自宅で保管すると偽造・紛失・隠ぺいのリスクが伴います。しかし法務局で保管すれば上記の悩みは解消できます。さらに法務局では遺言書として効力があるか確認をしてくれるメリットがあります。

自筆証書遺言書保管制度とは?

自筆証書遺言書保管制度とは遺言書の原本とその画像データ等を法務局で保管する制度です。法務局へ保管申請を行い、法務局にて遺言書として効力があるか確認してもらうことが可能です。

ただしこの際遺言書の内容は確認してもらえませんので注意が必要です。法務局にてチェックが完了した後は法務局より保管証が交付されて完了です。

相続発生後は相続人に法務局から遺言書を預かっている旨の通知が届きます。そのため相続人に間違いなく遺言書が届くような仕組みとなっています。

遺言書保管制度の保管期間

遺言書保管制度は、遺言書の原本を50年、画像データを150年間保管してくれます。そのため死後年数が経ったとしても法務局へ遺言書を取りに行くことが可能です。
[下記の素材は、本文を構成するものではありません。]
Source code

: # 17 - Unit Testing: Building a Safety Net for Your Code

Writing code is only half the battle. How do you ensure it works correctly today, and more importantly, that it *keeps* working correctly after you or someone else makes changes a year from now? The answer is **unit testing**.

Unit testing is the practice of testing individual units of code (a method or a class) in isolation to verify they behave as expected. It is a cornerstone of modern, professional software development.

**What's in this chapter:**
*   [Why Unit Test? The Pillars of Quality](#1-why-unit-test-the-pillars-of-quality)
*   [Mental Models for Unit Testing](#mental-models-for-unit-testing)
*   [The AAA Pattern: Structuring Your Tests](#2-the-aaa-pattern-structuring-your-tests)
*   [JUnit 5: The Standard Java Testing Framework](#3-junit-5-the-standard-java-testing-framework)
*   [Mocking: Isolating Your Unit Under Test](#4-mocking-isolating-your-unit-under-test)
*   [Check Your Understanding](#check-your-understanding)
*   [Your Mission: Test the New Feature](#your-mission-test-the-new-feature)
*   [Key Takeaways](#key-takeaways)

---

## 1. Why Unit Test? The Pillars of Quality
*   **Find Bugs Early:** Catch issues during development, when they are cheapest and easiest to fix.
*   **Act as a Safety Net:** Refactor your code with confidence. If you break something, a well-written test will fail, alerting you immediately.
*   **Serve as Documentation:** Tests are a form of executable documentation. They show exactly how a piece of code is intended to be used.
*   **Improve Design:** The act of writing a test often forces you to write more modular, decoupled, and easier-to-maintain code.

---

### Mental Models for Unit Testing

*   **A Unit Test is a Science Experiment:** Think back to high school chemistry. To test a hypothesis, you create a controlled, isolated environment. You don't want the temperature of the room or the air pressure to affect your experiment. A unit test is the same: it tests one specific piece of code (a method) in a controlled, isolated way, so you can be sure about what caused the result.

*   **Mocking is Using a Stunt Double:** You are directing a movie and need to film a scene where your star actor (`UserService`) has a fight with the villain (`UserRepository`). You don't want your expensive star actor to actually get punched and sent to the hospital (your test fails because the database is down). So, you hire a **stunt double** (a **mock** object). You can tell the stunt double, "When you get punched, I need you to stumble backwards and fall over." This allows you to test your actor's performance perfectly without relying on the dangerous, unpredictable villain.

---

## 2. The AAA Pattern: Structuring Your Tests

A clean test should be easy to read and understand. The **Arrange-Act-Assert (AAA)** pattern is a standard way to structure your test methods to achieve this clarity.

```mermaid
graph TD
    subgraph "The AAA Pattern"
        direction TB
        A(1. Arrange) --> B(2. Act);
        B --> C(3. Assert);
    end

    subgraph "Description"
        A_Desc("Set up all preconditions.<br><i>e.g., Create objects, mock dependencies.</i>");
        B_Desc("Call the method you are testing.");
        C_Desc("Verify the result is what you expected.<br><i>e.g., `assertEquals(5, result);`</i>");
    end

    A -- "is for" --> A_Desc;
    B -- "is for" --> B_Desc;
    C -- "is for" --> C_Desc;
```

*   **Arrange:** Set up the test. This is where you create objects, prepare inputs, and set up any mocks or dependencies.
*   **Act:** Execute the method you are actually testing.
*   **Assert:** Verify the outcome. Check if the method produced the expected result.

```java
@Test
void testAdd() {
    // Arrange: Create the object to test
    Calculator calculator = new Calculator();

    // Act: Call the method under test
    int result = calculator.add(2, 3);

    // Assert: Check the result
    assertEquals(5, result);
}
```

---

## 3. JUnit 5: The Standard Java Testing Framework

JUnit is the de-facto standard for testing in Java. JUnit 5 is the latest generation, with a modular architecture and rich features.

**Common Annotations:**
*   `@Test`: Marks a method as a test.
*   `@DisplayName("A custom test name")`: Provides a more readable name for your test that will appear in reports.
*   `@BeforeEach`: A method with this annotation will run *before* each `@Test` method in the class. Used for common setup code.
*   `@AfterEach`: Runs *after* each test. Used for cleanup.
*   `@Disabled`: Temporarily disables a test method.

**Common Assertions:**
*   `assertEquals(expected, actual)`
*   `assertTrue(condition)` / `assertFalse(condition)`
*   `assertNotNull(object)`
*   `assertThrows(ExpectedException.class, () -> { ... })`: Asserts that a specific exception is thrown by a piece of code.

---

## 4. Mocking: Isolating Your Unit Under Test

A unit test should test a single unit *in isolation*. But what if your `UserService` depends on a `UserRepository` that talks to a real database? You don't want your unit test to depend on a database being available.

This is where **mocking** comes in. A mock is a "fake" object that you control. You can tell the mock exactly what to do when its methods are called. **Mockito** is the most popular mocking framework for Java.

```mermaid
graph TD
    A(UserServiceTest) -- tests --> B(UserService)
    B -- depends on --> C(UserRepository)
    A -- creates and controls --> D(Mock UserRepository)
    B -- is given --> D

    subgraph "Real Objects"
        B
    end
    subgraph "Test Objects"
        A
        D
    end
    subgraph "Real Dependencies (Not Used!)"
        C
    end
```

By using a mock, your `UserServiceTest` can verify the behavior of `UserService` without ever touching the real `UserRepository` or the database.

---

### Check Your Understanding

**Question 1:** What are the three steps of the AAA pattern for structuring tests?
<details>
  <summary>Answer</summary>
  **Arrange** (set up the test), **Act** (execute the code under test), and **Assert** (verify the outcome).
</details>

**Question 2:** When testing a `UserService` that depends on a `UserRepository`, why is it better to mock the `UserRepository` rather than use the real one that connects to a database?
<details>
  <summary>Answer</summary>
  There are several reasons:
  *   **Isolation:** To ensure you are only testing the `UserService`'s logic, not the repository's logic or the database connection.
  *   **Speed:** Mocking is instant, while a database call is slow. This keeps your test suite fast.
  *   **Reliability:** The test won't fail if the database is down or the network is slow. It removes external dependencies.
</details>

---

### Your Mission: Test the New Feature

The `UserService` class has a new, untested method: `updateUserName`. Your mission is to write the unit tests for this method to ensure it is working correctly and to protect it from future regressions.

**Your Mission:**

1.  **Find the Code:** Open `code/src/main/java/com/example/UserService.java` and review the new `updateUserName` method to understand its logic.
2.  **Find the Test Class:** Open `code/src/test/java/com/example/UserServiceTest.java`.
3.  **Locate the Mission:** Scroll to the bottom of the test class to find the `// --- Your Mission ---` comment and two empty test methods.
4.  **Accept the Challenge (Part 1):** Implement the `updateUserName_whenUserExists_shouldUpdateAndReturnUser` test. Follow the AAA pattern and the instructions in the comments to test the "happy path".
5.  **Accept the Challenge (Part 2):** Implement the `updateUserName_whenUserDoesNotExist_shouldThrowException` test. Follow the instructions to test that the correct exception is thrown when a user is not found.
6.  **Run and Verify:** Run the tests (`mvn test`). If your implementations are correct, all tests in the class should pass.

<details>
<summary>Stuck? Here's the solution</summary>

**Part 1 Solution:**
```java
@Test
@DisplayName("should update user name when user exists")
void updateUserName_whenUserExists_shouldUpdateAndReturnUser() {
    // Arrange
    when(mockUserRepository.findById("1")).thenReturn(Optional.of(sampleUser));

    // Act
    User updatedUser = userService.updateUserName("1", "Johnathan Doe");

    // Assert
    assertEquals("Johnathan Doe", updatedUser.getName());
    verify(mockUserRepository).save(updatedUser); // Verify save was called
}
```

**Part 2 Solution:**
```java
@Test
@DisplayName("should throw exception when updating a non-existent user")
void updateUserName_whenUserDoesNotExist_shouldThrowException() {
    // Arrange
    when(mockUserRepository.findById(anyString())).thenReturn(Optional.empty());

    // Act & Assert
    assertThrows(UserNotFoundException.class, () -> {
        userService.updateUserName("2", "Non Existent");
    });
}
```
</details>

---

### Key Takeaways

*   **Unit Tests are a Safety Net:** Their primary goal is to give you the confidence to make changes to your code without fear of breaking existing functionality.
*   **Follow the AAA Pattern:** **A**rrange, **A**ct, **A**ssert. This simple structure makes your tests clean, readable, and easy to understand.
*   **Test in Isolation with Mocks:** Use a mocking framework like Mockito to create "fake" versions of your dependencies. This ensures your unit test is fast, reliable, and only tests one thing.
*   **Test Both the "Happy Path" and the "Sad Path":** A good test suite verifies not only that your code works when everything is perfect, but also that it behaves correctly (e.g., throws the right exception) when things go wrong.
一方公正証書遺言は原則20年と定められています。他の遺言書より長く保管してくれる点が法務局へ保管を依頼するメリットでもあります。

遺言書の保管制度を利用するメリット

ここでは遺言書保管制度を利用するメリットを紹介します。

検認が不要

遺言書保管制度を利用すれば家庭裁判所の検認が不要となるため、相続発生後すぐに遺言書の内容を確認することが可能です。自筆証書遺言書の開封は相続発生後、家庭裁判の検認手続きが必要となります。
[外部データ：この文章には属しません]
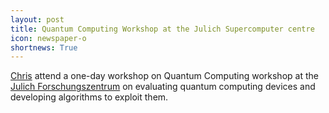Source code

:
 ```yaml
---
layout: post 
title: Quantum Computing Workshop at the Julich Supercomputer centre 
icon: newspaper-o 
shortnews: True 
---
```


[Chris](bio/chris.html) attend a one-day workshop on Quantum Computing workshop at the
[Julich Forschungszentrum](http://www.fz-juelich.de/portal/EN/Home/home_node.html) on evaluating quantum computing devices and developing algorithms to exploit them.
期間としては1か月〜2か月を要します。相続発生後は10か月以内に相続税の申告と納税をしなければいけないため、時間に余裕はありません。

しかし遺言書保管制度を利用すれば、検認手続きをすることなく遺言書を開封することが可能となり、申告手続きに移行することができます。

遺言書の保管通知が届く

遺言書保管制度を利用することにより、相続人に保管通知が届く仕組みとなっています。そのため、誰か一人だけが遺言書を閲覧しようとしても、全ての相続人に遺言書の存在が知らされるということがメリットとして挙げられます。

通知方法には「関係遺言書保管通知」と「死亡時通知」の2種類があります。

  • 関係遺言書保管通知

関係相続人等のうちのだれかが遺言の閲覧等を行ったときに、遺言の存在を知らない相続人全員に対し、法務局で遺言書が保管されていることを通知する方法です。

  • 死亡時通知

死亡時通知とは死亡届が提出された後、行政の戸籍担当者から法務局へ連絡が入り、被相続人が指定したひとりに対し、遺言書が保管されている旨を通知する方法です。
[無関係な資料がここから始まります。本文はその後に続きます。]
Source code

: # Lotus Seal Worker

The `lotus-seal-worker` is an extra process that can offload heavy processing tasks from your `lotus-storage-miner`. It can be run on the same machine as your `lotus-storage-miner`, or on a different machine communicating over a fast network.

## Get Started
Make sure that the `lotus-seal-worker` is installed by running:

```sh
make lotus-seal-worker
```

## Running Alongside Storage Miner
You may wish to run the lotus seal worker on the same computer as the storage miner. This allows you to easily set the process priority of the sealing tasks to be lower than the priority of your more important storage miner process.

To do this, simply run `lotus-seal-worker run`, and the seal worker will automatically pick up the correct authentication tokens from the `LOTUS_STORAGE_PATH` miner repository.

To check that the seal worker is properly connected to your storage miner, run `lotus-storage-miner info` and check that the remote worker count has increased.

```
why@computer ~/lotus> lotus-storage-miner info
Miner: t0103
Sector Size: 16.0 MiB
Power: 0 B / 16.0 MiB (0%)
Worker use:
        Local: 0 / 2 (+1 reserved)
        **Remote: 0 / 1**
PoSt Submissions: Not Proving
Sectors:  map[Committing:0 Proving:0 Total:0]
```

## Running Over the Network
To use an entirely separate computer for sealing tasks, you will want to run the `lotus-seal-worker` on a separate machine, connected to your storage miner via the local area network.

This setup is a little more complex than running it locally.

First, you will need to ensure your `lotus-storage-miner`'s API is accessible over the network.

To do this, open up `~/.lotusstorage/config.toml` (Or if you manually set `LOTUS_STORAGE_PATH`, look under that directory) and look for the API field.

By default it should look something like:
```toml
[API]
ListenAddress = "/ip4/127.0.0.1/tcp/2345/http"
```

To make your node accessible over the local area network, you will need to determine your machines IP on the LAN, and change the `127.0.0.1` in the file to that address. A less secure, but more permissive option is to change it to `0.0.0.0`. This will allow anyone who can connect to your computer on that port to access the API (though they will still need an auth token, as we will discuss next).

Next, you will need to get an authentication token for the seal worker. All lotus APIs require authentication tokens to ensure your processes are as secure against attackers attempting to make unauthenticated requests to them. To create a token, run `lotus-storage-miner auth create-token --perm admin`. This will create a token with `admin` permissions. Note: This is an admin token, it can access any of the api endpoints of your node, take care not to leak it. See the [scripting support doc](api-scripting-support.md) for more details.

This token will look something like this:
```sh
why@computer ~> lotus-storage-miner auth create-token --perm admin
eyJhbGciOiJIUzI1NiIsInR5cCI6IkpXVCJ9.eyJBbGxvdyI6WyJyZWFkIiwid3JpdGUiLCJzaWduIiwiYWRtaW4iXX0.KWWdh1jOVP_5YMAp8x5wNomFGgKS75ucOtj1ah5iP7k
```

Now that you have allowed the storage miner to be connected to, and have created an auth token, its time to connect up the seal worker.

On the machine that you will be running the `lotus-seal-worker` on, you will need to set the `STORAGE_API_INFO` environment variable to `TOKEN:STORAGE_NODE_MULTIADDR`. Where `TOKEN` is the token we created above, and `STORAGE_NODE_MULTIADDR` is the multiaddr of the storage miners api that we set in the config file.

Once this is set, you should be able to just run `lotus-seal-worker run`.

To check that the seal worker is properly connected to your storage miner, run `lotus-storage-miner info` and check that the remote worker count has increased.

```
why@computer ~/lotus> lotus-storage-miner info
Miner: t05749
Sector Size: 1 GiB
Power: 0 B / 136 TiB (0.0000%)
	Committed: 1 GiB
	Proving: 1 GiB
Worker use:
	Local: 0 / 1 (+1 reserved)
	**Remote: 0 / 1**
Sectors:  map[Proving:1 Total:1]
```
本通知方法は被相続人が希望した場合のみ適用できるため、遺言書保管制度を利用する際に法務局へ申請しなければいけません。

特定の方に遺言書を確認してもらいたい場合は死亡時通知を利用しましょう。

費用を抑えられる

遺言書保管制度の申請費用は3,900円です。遺言者が支払う費用は申請費用となります。一方公正証書遺言は手数料として数千円から数万円が必要となります。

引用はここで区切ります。